Evaluating NoSQL performance: Which database is right for your data?
Often referred to as NoSQL, non-relational databases feature elasticity and scalability. In addition, they can store big data and work with cloud computing systems. All of these factors make them extremely popular. In 2013, the number of NoSQL products reached 150 plus, and the figure is still growing. That variety makes it difficult to select just one. To make things worse, the abundance of marketing materials describing NoSQL products makes it hard to understand whether a particular solution will be useful for your use case.
To choose the best NoSQL solutions for our customer’s projects, we at Altoros test them under varying types of workloads. This article overviews the results of the latest performance tests of some of the most mature and popular NoSQL data stores on the market.
NoSQL data stores: The basics
Why did NoSQL data stores appear? Mostly because relational databases (RDBMS) have a number of restrictions when working with large datasets. For example, RDBMS are hard to scale and their architecture is designed to work on a single machine when:
-Scaling write operations is hard, expensive, or impossible.
-Vertical scaling (or upgrading equipment) is either limited or very expensive. Unfortunately, this is often the only possible way you can scale.
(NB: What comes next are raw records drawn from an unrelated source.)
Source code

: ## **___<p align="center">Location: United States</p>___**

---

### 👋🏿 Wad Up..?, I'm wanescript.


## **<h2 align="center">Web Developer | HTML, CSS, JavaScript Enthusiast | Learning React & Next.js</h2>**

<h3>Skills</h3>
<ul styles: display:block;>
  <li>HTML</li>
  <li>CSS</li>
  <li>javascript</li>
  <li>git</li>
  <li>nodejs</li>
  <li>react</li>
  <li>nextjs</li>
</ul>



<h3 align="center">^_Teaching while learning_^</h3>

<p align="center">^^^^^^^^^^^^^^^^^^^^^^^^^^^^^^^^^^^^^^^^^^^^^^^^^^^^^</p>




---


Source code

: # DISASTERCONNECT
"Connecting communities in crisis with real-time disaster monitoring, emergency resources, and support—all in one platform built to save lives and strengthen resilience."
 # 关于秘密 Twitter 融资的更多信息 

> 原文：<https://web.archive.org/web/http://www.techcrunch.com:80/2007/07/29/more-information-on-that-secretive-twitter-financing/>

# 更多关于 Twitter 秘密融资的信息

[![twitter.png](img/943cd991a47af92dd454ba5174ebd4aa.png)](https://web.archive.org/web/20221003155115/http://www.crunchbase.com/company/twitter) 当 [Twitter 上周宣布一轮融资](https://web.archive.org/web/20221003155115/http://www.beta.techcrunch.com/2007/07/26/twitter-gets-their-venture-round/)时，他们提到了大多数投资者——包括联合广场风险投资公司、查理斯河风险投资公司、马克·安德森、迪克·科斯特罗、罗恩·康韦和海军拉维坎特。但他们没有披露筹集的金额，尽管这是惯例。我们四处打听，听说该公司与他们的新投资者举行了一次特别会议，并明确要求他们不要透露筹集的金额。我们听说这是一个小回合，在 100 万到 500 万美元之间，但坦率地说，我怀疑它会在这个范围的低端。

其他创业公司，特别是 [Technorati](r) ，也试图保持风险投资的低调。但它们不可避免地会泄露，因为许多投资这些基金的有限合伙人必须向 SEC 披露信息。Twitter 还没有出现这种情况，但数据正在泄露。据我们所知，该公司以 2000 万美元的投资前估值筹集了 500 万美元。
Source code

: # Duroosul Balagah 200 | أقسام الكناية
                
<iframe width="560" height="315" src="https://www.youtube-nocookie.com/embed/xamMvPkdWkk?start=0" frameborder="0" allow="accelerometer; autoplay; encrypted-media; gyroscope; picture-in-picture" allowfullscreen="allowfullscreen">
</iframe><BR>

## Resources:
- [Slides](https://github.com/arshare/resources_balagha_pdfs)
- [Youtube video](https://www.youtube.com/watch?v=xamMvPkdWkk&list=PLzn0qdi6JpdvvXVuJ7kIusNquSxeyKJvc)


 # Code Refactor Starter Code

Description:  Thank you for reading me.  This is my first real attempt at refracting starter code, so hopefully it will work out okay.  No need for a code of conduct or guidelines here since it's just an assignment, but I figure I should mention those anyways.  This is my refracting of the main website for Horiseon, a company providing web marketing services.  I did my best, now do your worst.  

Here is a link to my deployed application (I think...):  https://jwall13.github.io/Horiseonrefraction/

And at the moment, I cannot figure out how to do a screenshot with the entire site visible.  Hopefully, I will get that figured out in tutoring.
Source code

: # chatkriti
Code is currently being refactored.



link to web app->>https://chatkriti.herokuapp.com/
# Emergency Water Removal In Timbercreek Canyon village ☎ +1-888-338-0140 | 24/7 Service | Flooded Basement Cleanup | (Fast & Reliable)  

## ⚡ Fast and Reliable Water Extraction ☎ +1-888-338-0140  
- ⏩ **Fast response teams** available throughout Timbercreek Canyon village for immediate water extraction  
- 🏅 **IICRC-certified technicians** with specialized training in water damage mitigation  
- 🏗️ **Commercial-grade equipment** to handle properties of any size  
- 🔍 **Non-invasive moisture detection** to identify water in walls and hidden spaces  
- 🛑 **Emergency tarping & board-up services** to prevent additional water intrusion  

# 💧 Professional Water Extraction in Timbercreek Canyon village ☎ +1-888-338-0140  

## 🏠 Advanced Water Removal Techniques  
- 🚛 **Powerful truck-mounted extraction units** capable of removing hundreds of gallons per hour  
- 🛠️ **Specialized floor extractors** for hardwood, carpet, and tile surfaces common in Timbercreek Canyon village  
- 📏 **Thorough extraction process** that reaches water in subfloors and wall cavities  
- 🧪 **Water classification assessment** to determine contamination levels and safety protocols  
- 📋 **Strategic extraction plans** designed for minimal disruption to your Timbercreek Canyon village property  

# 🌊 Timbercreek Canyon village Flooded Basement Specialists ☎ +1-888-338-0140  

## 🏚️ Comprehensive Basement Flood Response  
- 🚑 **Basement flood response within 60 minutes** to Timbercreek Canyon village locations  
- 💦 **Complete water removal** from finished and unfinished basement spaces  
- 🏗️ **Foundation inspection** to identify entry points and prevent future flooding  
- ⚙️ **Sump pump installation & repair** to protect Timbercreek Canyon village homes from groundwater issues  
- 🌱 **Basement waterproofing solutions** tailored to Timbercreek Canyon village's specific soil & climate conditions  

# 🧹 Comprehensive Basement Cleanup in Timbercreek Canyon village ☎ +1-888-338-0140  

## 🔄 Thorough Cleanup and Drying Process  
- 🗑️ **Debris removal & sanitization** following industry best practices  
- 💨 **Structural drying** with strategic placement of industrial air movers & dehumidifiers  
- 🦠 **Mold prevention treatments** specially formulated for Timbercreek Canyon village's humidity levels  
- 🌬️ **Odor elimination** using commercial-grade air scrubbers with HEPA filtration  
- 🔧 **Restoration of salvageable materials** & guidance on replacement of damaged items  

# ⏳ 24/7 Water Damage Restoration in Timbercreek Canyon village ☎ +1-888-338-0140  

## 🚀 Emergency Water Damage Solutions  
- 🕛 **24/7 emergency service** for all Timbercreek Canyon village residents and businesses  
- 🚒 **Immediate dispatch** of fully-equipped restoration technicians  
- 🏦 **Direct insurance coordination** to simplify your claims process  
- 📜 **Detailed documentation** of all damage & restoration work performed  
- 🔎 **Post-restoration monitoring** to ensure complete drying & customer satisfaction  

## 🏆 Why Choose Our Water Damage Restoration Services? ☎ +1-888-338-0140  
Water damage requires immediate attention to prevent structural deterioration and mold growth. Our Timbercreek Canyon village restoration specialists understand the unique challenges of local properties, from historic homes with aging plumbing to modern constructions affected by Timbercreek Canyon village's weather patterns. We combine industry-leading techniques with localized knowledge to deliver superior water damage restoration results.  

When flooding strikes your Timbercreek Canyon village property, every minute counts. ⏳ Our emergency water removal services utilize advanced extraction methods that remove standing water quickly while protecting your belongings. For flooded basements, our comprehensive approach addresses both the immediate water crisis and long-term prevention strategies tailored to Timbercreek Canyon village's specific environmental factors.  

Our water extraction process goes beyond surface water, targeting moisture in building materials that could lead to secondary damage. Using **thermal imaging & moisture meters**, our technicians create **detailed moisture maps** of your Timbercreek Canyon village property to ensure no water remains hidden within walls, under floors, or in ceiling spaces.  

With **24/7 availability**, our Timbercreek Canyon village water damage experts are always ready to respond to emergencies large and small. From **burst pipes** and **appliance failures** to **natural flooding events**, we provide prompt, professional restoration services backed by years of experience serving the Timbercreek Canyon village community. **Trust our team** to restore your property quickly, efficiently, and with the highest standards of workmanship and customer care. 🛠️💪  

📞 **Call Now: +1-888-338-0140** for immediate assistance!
-Horizontal scaling (or adding new nodes to the cluster) is either unavailable or you can only implement it partially. There are some solutions from Oracle and Microsoft that make it possible to have computing instances on several servers. Still, the database itself remains in shared storage.
In addition to poor scalability, RDBMS have strict data models. The schema is created together with the database and you may need significant time and effort to change this structure. In most cases it is a complex process that most likely involves a considerable amount of production downtime. Apart from that, RDBMS have difficulties with semi-structured data.
NoSQL solutions address these and a lot of other problems. Several types exist - key-value, columnar, document-oriented, and graph. None of them use the relational data model, being inherently schema-free, without obsessive complexity, with a flexible data model and eventual consistency (complying with BASE rather than ACID).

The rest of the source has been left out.